• _Information provided_
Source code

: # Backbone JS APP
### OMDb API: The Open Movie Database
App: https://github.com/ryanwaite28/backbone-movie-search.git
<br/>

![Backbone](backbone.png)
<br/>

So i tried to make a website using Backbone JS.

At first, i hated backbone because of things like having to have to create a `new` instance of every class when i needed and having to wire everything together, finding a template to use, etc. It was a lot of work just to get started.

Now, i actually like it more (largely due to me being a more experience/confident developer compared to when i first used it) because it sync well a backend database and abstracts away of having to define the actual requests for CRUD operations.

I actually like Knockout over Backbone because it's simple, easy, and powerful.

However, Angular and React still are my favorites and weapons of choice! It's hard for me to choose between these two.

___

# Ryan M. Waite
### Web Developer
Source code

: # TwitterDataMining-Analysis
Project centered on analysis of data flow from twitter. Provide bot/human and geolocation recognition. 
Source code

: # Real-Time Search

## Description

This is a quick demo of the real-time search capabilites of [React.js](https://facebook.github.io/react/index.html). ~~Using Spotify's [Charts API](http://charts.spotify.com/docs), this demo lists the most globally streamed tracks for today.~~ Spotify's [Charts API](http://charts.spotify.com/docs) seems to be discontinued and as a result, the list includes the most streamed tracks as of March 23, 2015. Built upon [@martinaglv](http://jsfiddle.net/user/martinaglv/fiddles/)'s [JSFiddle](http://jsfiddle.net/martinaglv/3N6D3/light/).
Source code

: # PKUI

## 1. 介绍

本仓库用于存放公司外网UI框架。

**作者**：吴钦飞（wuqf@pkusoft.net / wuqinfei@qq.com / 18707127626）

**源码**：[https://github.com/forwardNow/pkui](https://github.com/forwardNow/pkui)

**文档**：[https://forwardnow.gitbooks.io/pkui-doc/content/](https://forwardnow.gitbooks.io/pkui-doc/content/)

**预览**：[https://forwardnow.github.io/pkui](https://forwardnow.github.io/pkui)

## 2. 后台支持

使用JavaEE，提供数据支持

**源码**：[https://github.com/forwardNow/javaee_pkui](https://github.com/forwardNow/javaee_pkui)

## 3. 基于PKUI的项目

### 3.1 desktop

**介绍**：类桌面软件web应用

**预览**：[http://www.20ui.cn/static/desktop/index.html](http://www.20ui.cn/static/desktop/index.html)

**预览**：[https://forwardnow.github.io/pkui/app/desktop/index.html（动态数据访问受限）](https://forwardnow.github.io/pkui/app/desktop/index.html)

• _Work item_
Nothing but the line with "## 3. 基于PKUI的项目" and the lines after it, through the end of the material, should appear in the output, word for word.

• _Solution to this exercise_
## 3. 基于PKUI的项目

### 3.1 desktop

**介绍**：类桌面软件web应用

**预览**：[http://www.20ui.cn/static/desktop/index.html](http://www.20ui.cn/static/desktop/index.html)

**预览**：[https://forwardnow.github.io/pkui/app/desktop/index.html（动态数据访问受限）](https://forwardnow.github.io/pkui/app/desktop/index.html)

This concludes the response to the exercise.